Notice from Federal Court. Please Read. 

You may be eligible to receive a benefit from a class action settlement if you funded a PayPal transaction using a source other than your credit card between February 1, 2004 and the present. 

A federal court has directed that this notice be sent to inform you of a proposed class action settlement. Records show that you may be eligible to receive a benefit under the proposed settlement. 

The settlement will resolve a lawsuit against eBay Inc. and PayPal, Inc. (collectively, "Defendants") involving claims arising out of representations in the PayPal User Agreement regarding PayPal's policies and practices for responding to refund requests from those customers who pay for transactions through PayPal using funds from funding sources other than credit cards. Under the settlement, Defendants have agreed to establish a settlement fund of $3.5 million to pay claims to potential class members. The proposed Class is defined as:

all U.S. based PayPal account holders who funded a PayPal transaction after February 1, 2004, using a source other than a credit card: (i) who subsequently requested a reversal of the transaction through PayPal's prevailing Buyer Complaint Policy and/or Buyer Protection Policy (collectively, "Policies"); (ii) who did not receive a refund equal to 100% of their transaction payment in response to such request from PayPal or their bank; and (iii) who, through the timely submission of a Claim Form under oath, attest to a reasonable and good faith belief that they would have received a full reversal of such payment had they used a valid credit card in their possession at the time of the subject transaction to fund the payment and filed a timely chargeback request with their credit card issuing bank.
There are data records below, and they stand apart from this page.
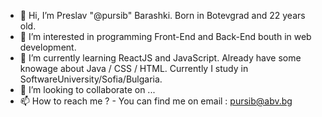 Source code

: - 👋 Hi, I’m Preslav "@pursib" Barashki. Born in Botevgrad and 22 years old.
- 👀 I’m interested in programming Front-End and Back-End bouth in web development.
- 🌱 I’m currently learning ReactJS and JavaScript. Already have some knowage about Java / CSS / HTML. Currently I study in SoftwareUniversity/Sofia/Bulgaria.
- 💞️ I’m looking to collaborate on ...
- 📫 How to reach me ? - You can find me on email : pursib@abv.bg

<!---
pursib/pursib is a ✨ special ✨ repository because its `README.md` (this file) appears on your GitHub profile.
You can click the Preview link to take a look at your changes.
--->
Excluded from the Class are any judicial officer to whom this Litigation is assigned; PayPal, eBay and any of its affiliates; any current or former employees, officers, or directors of PayPal or eBay; any Persons currently residing outside of the United States; and, all Persons who timely and validly request exclusion from the Class pursuant to the Notice. 
To see if you are a Class Member and to obtain full notice of the Settlement, the required procedures, the deadlines, your obligations, and your options, you must visit www.steelesettlement.com. This email is only a brief summary of the full notice that is posted on the website. 

If you are an eligible Settlement Class Member, you have rights, obligations, and options under the proposed settlement. You have until December 14, 2008 to file your Claim Form and Certification Form. Your legal rights are affected whether you act or not.
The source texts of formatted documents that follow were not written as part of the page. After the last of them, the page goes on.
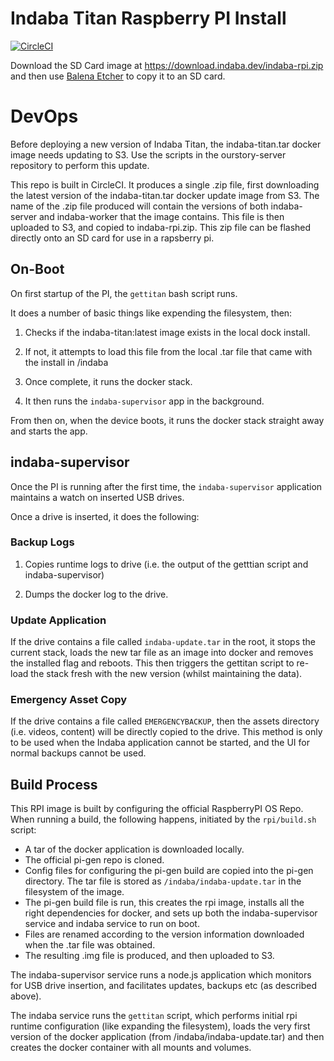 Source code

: # Indaba Titan Raspberry PI Install

[![CircleCI](https://circleci.com/gh/our-story-media/titan-pi/tree/master.svg?style=svg)](https://circleci.com/gh/our-story-media/titan-pi/tree/master)

Download the SD Card image at https://download.indaba.dev/indaba-rpi.zip and then use [Balena Etcher](https://www.balena.io/etcher/) to copy it to an SD card.

# DevOps

Before deploying a new version of Indaba Titan, the indaba-titan.tar docker image needs updating to S3. Use the scripts in the ourstory-server repository to perform this update.

This repo is built in CircleCI. It produces a single .zip file, first downloading the latest version of the indaba-titan.tar docker update image from S3. The name of the .zip file produced will contain the versions of both indaba-server and indaba-worker that the image contains. This file is then uploaded to S3, and copied to indaba-rpi.zip. This zip file can be flashed directly onto an SD card for use in a rapsberry pi.

<!-- To bootstrap installer, run

`curl -sSL https://raw.githubusercontent.com/our-story-media/ourstory-titan/master/install/gettitan | sh` -->

## On-Boot

On first startup of the PI, the `gettitan` bash script runs.

It does a number of basic things like expending the filesystem, then:

1. Checks if the indaba-titan:latest image exists in the local dock install.

2. If not, it attempts to load this file from the local .tar file that came with the install in /indaba

3. Once complete, it runs the docker stack.

4. It then runs the `indaba-supervisor` app in the background.

From then on, when the device boots, it runs the docker stack straight away and starts the app.

## indaba-supervisor

Once the PI is running after the first time, the `indaba-supervisor` application maintains a watch on inserted USB drives.

Once a drive is inserted, it does the following:

### Backup Logs

1. Copies runtime logs to drive (i.e. the output of the getttian script and indaba-supervisor)

2. Dumps the docker log to the drive.

### Update Application

If the drive contains a file called `indaba-update.tar` in the root, it stops the current stack, loads the new tar file as an image into docker and removes the installed flag and reboots. This then triggers the gettitan script to re-load the stack fresh with the new version (whilst maintaining the data).

### Emergency Asset Copy

If the drive contains a file called `EMERGENCYBACKUP`, then the assets directory (i.e. videos, content) will be directly copied to the drive. This method is only to be used when the Indaba application cannot be started, and the UI for normal backups cannot be used.

## Build Process

This RPI image is built by configuring the official RaspberryPI OS Repo. When running a build, the following happens, initiated by the `rpi/build.sh` script:

- A tar of the docker application is downloaded locally.
- The official pi-gen repo is cloned.
- Config files for configuring the pi-gen build are copied into the pi-gen directory. The tar file is stored as `/indaba/indaba-update.tar` in the filesystem of the image.
- The pi-gen build file is run, this creates the rpi image, installs all the right dependencies for docker, and sets up both the indaba-supervisor service and indaba service to run on boot.
- Files are renamed according to the version information downloaded when the .tar file was obtained.
- The resulting .img file is produced, and then uploaded to S3.

The indaba-supervisor service runs a node.js application which monitors for USB drive insertion, and facilitates updates, backups etc (as described above).

The indaba service runs the `gettitan` script, which performs initial rpi runtime configuration (like expanding the filesystem), loads the very first version of the docker application (from /indaba/indaba-update.tar) and then creates the docker container with all mounts and volumes.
1. Submit The Claim Form And The Certification Form By Mail

This is the only way to get a settlement payment. You must: (1) print and fill out the Claim Form and return it by mail to the address provided on the Claim Form; and (2) print the Certification Page of your Claim Form, sign it, and return it by mail to the address provided on the Claim Form. Your Claim Form and signed Certification Page must be mailed and postmarked no later than December 14, 2008. For more information on these deadlines, the Effective Date of the settlement, the Claim Form procedures, and the settlement benefit, you must visit www.steelesettlement.com. 

2. Exclude Yourself – Opt Out of the Settlement

If you do not want to remain a member of the Class and participate in the Amended Settlement, then you may exclude yourself (opt-out) from the Class by mailing or delivering (email is not permitted) your written request. Your original, signed request for exclusion must be RECEIVED on or before October 31, 2008 and mailed to the following address:

PayPal/Steele Class Action Settlement
c/o The Garden City Group, Inc.
P.O. Box 9309
Dublin, OH 43017-4209

Your request for exclusion must contain your name and address, be signed by you, and include the reference "Steele et al. v. PayPal, Inc. et al., Civil Action No. 1:05-CV-01720." If you exclude yourself from the Class, you will not participate in the Amended Settlement and will not receive any payment from the Amended Settlement. 

3. Object

Write to the Court about why you do not like the settlement. Your objection must be filed with the Clerk of the United States District Court for the Eastern District of New York, Brooklyn Main Office, 225 Cadman Plaza East, Brooklyn, New York 11201, no later than October 31, 2008. Pursuant to the Court's Order, you may not be heard on or entitled to contest the Court's decision unless you have filed written objections no later than October 31, 2008. A hearing ("Settlement Hearing") shall be held before Hon. I Leo Glasser on November 17, 2008 at 10:00 a.m. at the United States District Court for the Eastern District of New York, Courtroom 8B South, 225 Cadman Plaza East, Brooklyn, New York 11201. 

4. Do Nothing

You will automatically be included in the Settlement Class and give up your right to be part of any other lawsuit about the claims in this case, but you will not be eligible to receive a settlement benefit unless you submit a Claim Form.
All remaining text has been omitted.